Bankers’ beach vacation threatened by market turmoil
Bankers are bracing for a hiatus in summer holiday plans to offset a lackluster start to 2022 in capital markets as they hope business will pick up in the second half.
Markets were rocked by the war in Ukraine, the impact of China’s zero Covid policy on the global economy, the threat of a global recession and stalled supply chains in 2022.
Difficult economic conditions led to a 30% drop in European corporate borrowing in 2022 compared to the first half of 2021, while there was a precipitous drop in IPOs and secondary equity issues, down by more than 90 and 70 percent. cent respectively, according to data from the London Stock Exchange Group.
Due to cooler trading conditions, UBS expects a higher than usual workload over the summer months to prepare for more debt issuances. “We’re going to have to work through the summer,” said Barry Donlon, head of Emea bond capital markets at UBS.
“Banks have not fallen behind on their issuance plans despite the slowdown, but market windows have been less frequent and shorter due to volatility, so banks will issue when the markets are there” , did he declare.
“The traditional idea of a quiet August will not happen this year.”
It will follow a “very unusual” period of moderate activity, Donlon said. Tough conditions mean bankers could spend more time at the counters this summer as they seek to take advantage of quiet periods to issue debt.
A senior banker at another European lender added: “If there is work to be done, there will be people to do it, no doubt. We will serve our customers throughout the year, whether it is August or December.
“Whether [clients are ready to issue] I will be there; we are all more flexible in terms of where and how we work.
Liquidity is at its worst in markets since the early days of the coronavirus pandemic in 2020, US investors and banks told the Financial Times this month.
Guy Stear, head of fixed income research at French bank Societe Generale, said there was pent-up demand from issuers to sell bonds.

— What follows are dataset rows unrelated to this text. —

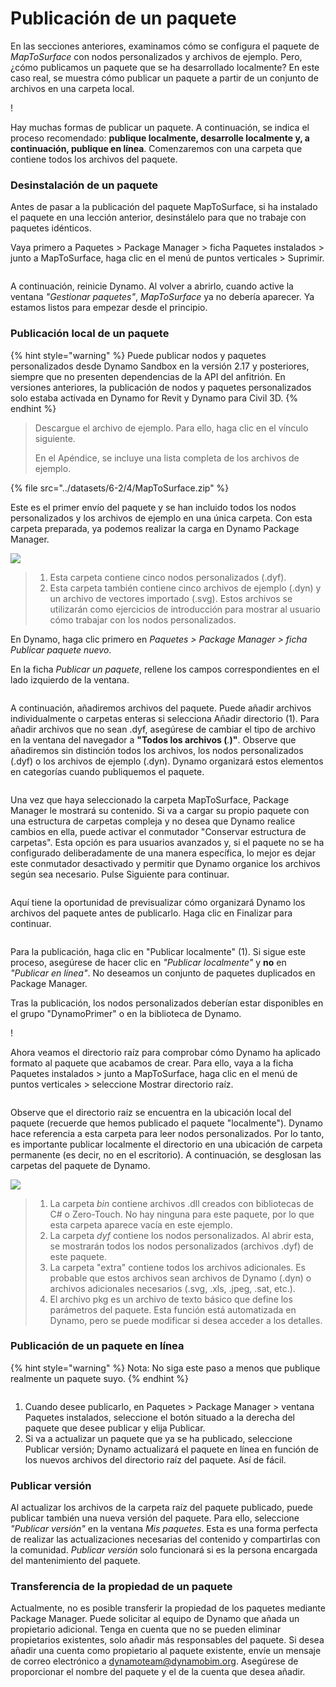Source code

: # Publicación de un paquete

En las secciones anteriores, examinamos cómo se configura el paquete de _MapToSurface_ con nodos personalizados y archivos de ejemplo. Pero, ¿cómo publicamos un paquete que se ha desarrollado localmente? En este caso real, se muestra cómo publicar un paquete a partir de un conjunto de archivos en una carpeta local.

\![](<../images/6-2/3/develop package - custom nodes 01 (1) (1).jpg>)

Hay muchas formas de publicar un paquete. A continuación, se indica el proceso recomendado: **publique localmente, desarrolle localmente y, a continuación, publique en línea**. Comenzaremos con una carpeta que contiene todos los archivos del paquete.

### Desinstalación de un paquete

Antes de pasar a la publicación del paquete MapToSurface, si ha instalado el paquete en una lección anterior, desinstálelo para que no trabaje con paquetes idénticos.

Vaya primero a Paquetes > Package Manager > ficha Paquetes instalados > junto a MapToSurface, haga clic en el menú de puntos verticales > Suprimir.

<figure><img src="../../.gitbook/assets/delete-map-to-surface.png" alt=""><figcaption></figcaption></figure>

A continuación, reinicie Dynamo. Al volver a abrirlo, cuando active la ventana _"Gestionar paquetes"_, _MapToSurface_ ya no debería aparecer. Ya estamos listos para empezar desde el principio.

### Publicación local de un paquete

{% hint style="warning" %} Puede publicar nodos y paquetes personalizados desde Dynamo Sandbox en la versión 2.17 y posteriores, siempre que no presenten dependencias de la API del anfitrión. En versiones anteriores, la publicación de nodos y paquetes personalizados solo estaba activada en Dynamo for Revit y Dynamo para Civil 3D. {% endhint %}

> Descargue el archivo de ejemplo. Para ello, haga clic en el vínculo siguiente.
>
> En el Apéndice, se incluye una lista completa de los archivos de ejemplo.

{% file src="../datasets/6-2/4/MapToSurface.zip" %}

Este es el primer envío del paquete y se han incluido todos los nodos personalizados y los archivos de ejemplo en una única carpeta. Con esta carpeta preparada, ya podemos realizar la carga en Dynamo Package Manager.

![](../images/6-2/4/publishapackage-publishlocally01.jpg)

> 1. Esta carpeta contiene cinco nodos personalizados (.dyf).
> 2. Esta carpeta también contiene cinco archivos de ejemplo (.dyn) y un archivo de vectores importado (.svg). Estos archivos se utilizarán como ejercicios de introducción para mostrar al usuario cómo trabajar con los nodos personalizados.

En Dynamo, haga clic primero en _Paquetes > Package Manager > ficha Publicar paquete nuevo_.

En la ficha _Publicar un paquete_, rellene los campos correspondientes en el lado izquierdo de la ventana.

<figure><img src="../../.gitbook/assets/package-details.png" alt=""><figcaption></figcaption></figure>

A continuación, añadiremos archivos del paquete. Puede añadir archivos individualmente o carpetas enteras si selecciona Añadir directorio (1). Para añadir archivos que no sean .dyf, asegúrese de cambiar el tipo de archivo en la ventana del navegador a **"Todos los archivos (**_._**)"**. Observe que añadiremos sin distinción todos los archivos, los nodos personalizados (.dyf) o los archivos de ejemplo (.dyn). Dynamo organizará estos elementos en categorías cuando publiquemos el paquete.

<figure><img src="../../.gitbook/assets/map-to-surface-contents.png" alt=""><figcaption></figcaption></figure>

Una vez que haya seleccionado la carpeta MapToSurface, Package Manager le mostrará su contenido. Si va a cargar su propio paquete con una estructura de carpetas compleja y no desea que Dynamo realice cambios en ella, puede activar el conmutador "Conservar estructura de carpetas". Esta opción es para usuarios avanzados y, si el paquete no se ha configurado deliberadamente de una manera específica, lo mejor es dejar este conmutador desactivado y permitir que Dynamo organice los archivos según sea necesario. Pulse Siguiente para continuar.

<figure><img src="../../.gitbook/assets/map-to-surface-contents-preview.png" alt=""><figcaption></figcaption></figure>

Aquí tiene la oportunidad de previsualizar cómo organizará Dynamo los archivos del paquete antes de publicarlo. Haga clic en Finalizar para continuar.

<figure><img src="../../.gitbook/assets/publish-locally.png" alt=""><figcaption></figcaption></figure>

Para la publicación, haga clic en "Publicar localmente" (1). Si sigue este proceso, asegúrese de hacer clic en _"Publicar localmente"_ y **no** en _"Publicar en línea"_. No deseamos un conjunto de paquetes duplicados en Package Manager.

Tras la publicación, los nodos personalizados deberían estar disponibles en el grupo "DynamoPrimer" o en la biblioteca de Dynamo.

\![](<../images/6-2/3/develop package - install package 02 (1) (1).jpg>)

Ahora veamos el directorio raíz para comprobar cómo Dynamo ha aplicado formato al paquete que acabamos de crear. Para ello, vaya a la ficha Paquetes instalados > junto a MapToSurface, haga clic en el menú de puntos verticales > seleccione Mostrar directorio raíz.

<figure><img src="../../.gitbook/assets/show-root-directory.png" alt=""><figcaption></figcaption></figure>

Observe que el directorio raíz se encuentra en la ubicación local del paquete (recuerde que hemos publicado el paquete "localmente"). Dynamo hace referencia a esta carpeta para leer nodos personalizados. Por lo tanto, es importante publicar localmente el directorio en una ubicación de carpeta permanente (es decir, no en el escritorio). A continuación, se desglosan las carpetas del paquete de Dynamo.

![](../images/6-2/4/publishapackage-publishlocally06.jpg)

> 1. La carpeta _bin_ contiene archivos .dll creados con bibliotecas de C# o Zero-Touch. No hay ninguna para este paquete, por lo que esta carpeta aparece vacía en este ejemplo.
> 2. La carpeta _dyf_ contiene los nodos personalizados. Al abrir esta, se mostrarán todos los nodos personalizados (archivos .dyf) de este paquete.
> 3. La carpeta "extra" contiene todos los archivos adicionales. Es probable que estos archivos sean archivos de Dynamo (.dyn) o archivos adicionales necesarios (.svg, .xls, .jpeg, .sat, etc.).
> 4. El archivo pkg es un archivo de texto básico que define los parámetros del paquete. Esta función está automatizada en Dynamo, pero se puede modificar si desea acceder a los detalles.

### Publicación de un paquete en línea

{% hint style="warning" %} Nota: No siga este paso a menos que publique realmente un paquete suyo. {% endhint %}

<figure><img src="../../.gitbook/assets/publish-version.png" alt=""><figcaption></figcaption></figure>

1. Cuando desee publicarlo, en Paquetes > Package Manager > ventana Paquetes instalados, seleccione el botón situado a la derecha del paquete que desee publicar y elija Publicar.
2. Si va a actualizar un paquete que ya se ha publicado, seleccione Publicar versión; Dynamo actualizará el paquete en línea en función de los nuevos archivos del directorio raíz del paquete. Así de fácil.

### Publicar versión

Al actualizar los archivos de la carpeta raíz del paquete publicado, puede publicar también una nueva versión del paquete. Para ello, seleccione _"Publicar versión"_ en la ventana _Mis paquetes_. Esta es una forma perfecta de realizar las actualizaciones necesarias del contenido y compartirlas con la comunidad. _Publicar versión_ solo funcionará si es la persona encargada del mantenimiento del paquete.

### Transferencia de la propiedad de un paquete

Actualmente, no es posible transferir la propiedad de los paquetes mediante Package Manager. Puede solicitar al equipo de Dynamo que añada un propietario adicional. Tenga en cuenta que no se pueden eliminar propietarios existentes, solo añadir más responsables del paquete. Si desea añadir una cuenta como propietario al paquete existente, envíe un mensaje de correo electrónico a [dynamoteam@dynamobim.org](mailto:dynamoteam@dynamobim.org). Asegúrese de proporcionar el nombre del paquete y el de la cuenta que desea añadir.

“We could well see a busier than normal August, assuming the market stabilizes by then,” he said, but added: “The real issue is whether the market bearish has run its course by then, and I’m afraid it’s unlikely to have done so.
Working through the summer would cap off a difficult few months and prolong the upheaval in working conditions caused by the pandemic, according to Alison Harding-Jones, head of M&A Emea at Citigroup, who said bankers were “exhausted” and “looking forward to a long – late holiday”.
“If things happen over the summer, we will always be flexible and make sure things get done,” she said. “But it’s been an incredibly difficult few months, after a grueling 2021 and Covid.”
Citi is setting up an investment banking center in Malaga for junior staff which, in the coming years, could help ease some of the summer workload. But it won’t open until later this summer, so it won’t be ready to help more experienced bankers come August.